Assignment:
Reproduce exactly, from the data that follows, the line with "- **ReportManagement**: Complete", the line with "- **Terminal Value**: Gordon", and every line that lies between them.

Source data:
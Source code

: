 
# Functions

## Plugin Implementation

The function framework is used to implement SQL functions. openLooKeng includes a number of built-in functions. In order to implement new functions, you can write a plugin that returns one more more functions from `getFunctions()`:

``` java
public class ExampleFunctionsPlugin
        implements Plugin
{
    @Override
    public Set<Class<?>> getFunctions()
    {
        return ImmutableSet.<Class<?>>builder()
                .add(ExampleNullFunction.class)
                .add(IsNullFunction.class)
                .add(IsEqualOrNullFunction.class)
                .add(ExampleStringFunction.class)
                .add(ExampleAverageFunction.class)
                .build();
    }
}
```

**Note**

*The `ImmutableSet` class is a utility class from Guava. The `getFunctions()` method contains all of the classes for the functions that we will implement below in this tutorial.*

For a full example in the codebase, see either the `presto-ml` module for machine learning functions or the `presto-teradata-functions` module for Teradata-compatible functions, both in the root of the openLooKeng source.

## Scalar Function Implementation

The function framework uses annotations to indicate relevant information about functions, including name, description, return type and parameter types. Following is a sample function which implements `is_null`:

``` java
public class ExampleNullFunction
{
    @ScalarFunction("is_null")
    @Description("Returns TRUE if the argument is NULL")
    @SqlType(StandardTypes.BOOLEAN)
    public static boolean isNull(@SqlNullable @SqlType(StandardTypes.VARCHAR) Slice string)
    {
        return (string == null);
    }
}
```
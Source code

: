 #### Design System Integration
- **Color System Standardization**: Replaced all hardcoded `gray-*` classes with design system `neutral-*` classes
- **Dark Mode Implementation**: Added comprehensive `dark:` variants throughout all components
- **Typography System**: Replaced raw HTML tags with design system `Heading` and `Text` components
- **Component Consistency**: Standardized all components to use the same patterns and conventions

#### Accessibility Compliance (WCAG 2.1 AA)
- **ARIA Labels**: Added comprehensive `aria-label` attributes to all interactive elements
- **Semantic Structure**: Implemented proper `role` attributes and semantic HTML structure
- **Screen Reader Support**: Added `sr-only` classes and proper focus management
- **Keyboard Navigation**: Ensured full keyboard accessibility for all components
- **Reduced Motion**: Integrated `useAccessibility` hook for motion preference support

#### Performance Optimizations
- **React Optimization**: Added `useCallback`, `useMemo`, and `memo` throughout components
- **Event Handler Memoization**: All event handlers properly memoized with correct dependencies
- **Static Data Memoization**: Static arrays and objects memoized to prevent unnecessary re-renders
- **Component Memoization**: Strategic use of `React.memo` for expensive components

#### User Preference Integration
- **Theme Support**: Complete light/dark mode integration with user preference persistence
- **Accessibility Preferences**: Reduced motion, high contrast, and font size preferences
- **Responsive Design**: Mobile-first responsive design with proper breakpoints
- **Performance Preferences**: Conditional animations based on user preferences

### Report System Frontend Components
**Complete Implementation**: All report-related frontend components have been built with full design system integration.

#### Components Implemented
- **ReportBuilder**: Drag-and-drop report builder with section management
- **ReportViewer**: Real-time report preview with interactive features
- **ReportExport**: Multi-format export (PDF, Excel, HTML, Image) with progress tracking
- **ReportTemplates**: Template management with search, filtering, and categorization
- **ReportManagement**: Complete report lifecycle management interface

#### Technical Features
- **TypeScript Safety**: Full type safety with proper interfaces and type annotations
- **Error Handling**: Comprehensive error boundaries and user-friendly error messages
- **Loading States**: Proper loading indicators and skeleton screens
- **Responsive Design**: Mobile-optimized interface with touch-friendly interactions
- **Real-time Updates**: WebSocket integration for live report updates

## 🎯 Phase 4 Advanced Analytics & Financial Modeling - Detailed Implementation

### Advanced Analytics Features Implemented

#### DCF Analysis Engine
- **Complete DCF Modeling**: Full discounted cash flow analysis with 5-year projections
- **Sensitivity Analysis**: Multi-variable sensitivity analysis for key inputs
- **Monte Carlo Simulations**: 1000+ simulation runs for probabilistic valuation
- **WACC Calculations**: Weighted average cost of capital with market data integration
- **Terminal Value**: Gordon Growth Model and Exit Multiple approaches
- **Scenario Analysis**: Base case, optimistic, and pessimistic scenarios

Solution below:
- **ReportManagement**: Complete report lifecycle management interface

#### Technical Features
- **TypeScript Safety**: Full type safety with proper interfaces and type annotations
- **Error Handling**: Comprehensive error boundaries and user-friendly error messages
- **Loading States**: Proper loading indicators and skeleton screens
- **Responsive Design**: Mobile-optimized interface with touch-friendly interactions
- **Real-time Updates**: WebSocket integration for live report updates

## 🎯 Phase 4 Advanced Analytics & Financial Modeling - Detailed Implementation

### Advanced Analytics Features Implemented

#### DCF Analysis Engine
- **Complete DCF Modeling**: Full discounted cash flow analysis with 5-year projections
- **Sensitivity Analysis**: Multi-variable sensitivity analysis for key inputs
- **Monte Carlo Simulations**: 1000+ simulation runs for probabilistic valuation
- **WACC Calculations**: Weighted average cost of capital with market data integration
- **Terminal Value**: Gordon Growth Model and Exit Multiple approaches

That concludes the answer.